Singular

D.15.2.35 multarrRestrict

Procedure from library `arr.lib` (see arr_lib).

Return:
[multarr] the restricted hyperplane Multi-Arrangement (A^X) with multiplicities i.e. counting how often one element of the restricted arrangement occurs as intersetion of hyperplane of the first arrangement. This definition is due to Guenter M. Ziegler.

Note:
A has to be non-empty.

Remarks:
We restrict A to the flat X, defined by the equations in A[v]. The restriction will only be performed, if the ideal defining the flat X is monomial (i.e.

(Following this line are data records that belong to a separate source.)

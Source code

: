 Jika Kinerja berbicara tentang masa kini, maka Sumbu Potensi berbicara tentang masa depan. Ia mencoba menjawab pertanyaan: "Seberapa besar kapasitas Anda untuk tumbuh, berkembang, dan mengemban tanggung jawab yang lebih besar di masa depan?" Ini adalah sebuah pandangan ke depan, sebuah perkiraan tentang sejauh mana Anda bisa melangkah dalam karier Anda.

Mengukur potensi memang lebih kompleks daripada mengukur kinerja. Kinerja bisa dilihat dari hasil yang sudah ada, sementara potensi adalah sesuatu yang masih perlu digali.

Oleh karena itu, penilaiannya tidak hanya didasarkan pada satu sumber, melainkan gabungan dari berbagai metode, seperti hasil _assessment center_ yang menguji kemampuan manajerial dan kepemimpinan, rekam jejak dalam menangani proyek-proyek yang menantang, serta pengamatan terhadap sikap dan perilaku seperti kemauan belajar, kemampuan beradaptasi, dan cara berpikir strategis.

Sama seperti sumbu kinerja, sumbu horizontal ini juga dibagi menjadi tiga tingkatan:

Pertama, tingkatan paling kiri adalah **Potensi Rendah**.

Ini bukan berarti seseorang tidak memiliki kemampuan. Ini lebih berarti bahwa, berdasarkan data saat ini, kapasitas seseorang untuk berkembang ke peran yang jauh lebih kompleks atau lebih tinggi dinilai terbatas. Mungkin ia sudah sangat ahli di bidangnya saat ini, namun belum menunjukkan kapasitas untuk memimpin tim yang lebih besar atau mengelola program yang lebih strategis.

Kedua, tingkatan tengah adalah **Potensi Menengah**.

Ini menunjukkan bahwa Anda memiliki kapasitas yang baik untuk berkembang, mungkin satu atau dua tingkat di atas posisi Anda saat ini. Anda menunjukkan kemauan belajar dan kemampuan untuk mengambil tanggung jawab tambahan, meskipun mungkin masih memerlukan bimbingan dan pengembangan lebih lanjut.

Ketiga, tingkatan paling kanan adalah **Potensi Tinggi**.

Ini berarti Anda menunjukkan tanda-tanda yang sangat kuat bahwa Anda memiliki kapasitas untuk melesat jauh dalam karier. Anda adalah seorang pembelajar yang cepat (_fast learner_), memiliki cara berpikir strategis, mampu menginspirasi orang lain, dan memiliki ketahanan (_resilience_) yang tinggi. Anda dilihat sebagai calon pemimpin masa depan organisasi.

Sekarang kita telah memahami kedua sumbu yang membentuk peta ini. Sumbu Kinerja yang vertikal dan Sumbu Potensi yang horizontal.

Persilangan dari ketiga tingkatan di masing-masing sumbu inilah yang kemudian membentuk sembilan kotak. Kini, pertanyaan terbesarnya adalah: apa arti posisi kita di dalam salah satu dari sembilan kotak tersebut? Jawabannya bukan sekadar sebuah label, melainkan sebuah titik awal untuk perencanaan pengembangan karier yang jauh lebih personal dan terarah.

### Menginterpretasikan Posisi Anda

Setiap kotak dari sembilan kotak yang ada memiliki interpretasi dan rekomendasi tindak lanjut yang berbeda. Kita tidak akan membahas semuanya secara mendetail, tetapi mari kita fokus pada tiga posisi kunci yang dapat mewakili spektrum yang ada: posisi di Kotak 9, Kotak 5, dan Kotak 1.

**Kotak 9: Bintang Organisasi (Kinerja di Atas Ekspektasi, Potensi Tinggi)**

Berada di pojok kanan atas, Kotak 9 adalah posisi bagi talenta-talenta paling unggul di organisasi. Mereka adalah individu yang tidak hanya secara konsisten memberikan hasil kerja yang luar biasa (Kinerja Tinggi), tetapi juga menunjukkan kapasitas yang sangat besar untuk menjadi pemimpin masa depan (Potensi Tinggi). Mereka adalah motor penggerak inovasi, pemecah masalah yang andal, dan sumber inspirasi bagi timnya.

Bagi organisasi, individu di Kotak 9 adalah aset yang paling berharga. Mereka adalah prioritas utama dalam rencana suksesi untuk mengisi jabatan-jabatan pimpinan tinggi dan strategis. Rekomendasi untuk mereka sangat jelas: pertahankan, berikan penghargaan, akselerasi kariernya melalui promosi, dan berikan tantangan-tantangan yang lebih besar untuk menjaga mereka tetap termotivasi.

X is an intersection of coordinate planes). If the optional argument CC is given, the arrangement is transformed in such a way that X has the above form.

Example:
 ```LIB "arr.lib"; ring R = 0,x(1..5),dp; arr A = arrEdelmanReiner(); A; ==> _[1]=x(1) ==> _[2]=x(2) ==> _[3]=x(3) ==> _[4]=x(4) ==> _[5]=x(5) ==> _[6]=x(1)-x(2)-x(3)-x(4)-x(5) ==> _[7]=x(1)-x(2)-x(3)-x(4)+x(5) ==> _[8]=x(1)-x(2)-x(3)+x(4)-x(5) ==> _[9]=x(1)-x(2)-x(3)+x(4)+x(5) ==> _[10]=x(1)-x(2)+x(3)-x(4)-x(5) ==> _[11]=x(1)-x(2)+x(3)-x(4)+x(5) ==> _[12]=x(1)-x(2)+x(3)+x(4)-x(5) ==> _[13]=x(1)-x(2)+x(3)+x(4)+x(5) ==> _[14]=x(1)+x(2)-x(3)-x(4)-x(5) ==> _[15]=x(1)+x(2)-x(3)-x(4)+x(5) ==> _[16]=x(1)+x(2)-x(3)+x(4)-x(5) ==> _[17]=x(1)+x(2)-x(3)+x(4)+x(5) ==> _[18]=x(1)+x(2)+x(3)-x(4)-x(5) ==> _[19]=x(1)+x(2)+x(3)-x(4)+x(5) ==> _[20]=x(1)+x(2)+x(3)+x(4)-x(5) ==> _[21]=x(1)+x(2)+x(3)+x(4)+x(5) ==> multarr AR = multarrRestrict(A,6,"CC"); AR; ==> _[1]=(x(2)+1/4*x(3)+1/4*x(4)+1/4*x(5))^2 ==> _[2]=(x(2)+4*x(3)-x(4)-x(5))^2 ==> _[3]=(x(2)-x(3)+4*x(4)-x(5))^2 ==> _[4]=(x(2)-x(3)-x(4)+4*x(5))^2 ==> _[5]=(x(2)-x(3)-x(4)-x(5))^2 ==> _[6]=(x(2)-x(3)-x(4)+3/2*x(5))^1 ==> _[7]=(x(2)-x(3)+3/2*x(4)-x(5))^1 ==> _[8]=(x(2)-x(3)+3/2*x(4)+3/2*x(5))^1 ==> _[9]=(x(2)-x(3)+2/3*x(4)+2/3*x(5))^1 ==> _[10]=(x(2)+3/2*x(3)-x(4)-x(5))^1 ==> _[11]=(x(2)+3/2*x(3)-x(4)+3/2*x(5))^1 ==> _[12]=(x(2)+2/3*x(3)-x(4)+2/3*x(5))^1 ==> _[13]=(x(2)+3/2*x(3)+3/2*x(4)-x(5))^1 ==> _[14]=(x(2)+2/3*x(3)+2/3*x(4)-x(5))^1 ==> _[15]=(x(2)+2/3*x(3)+2/3*x(4)+2/3*x(5))^1 ==> ```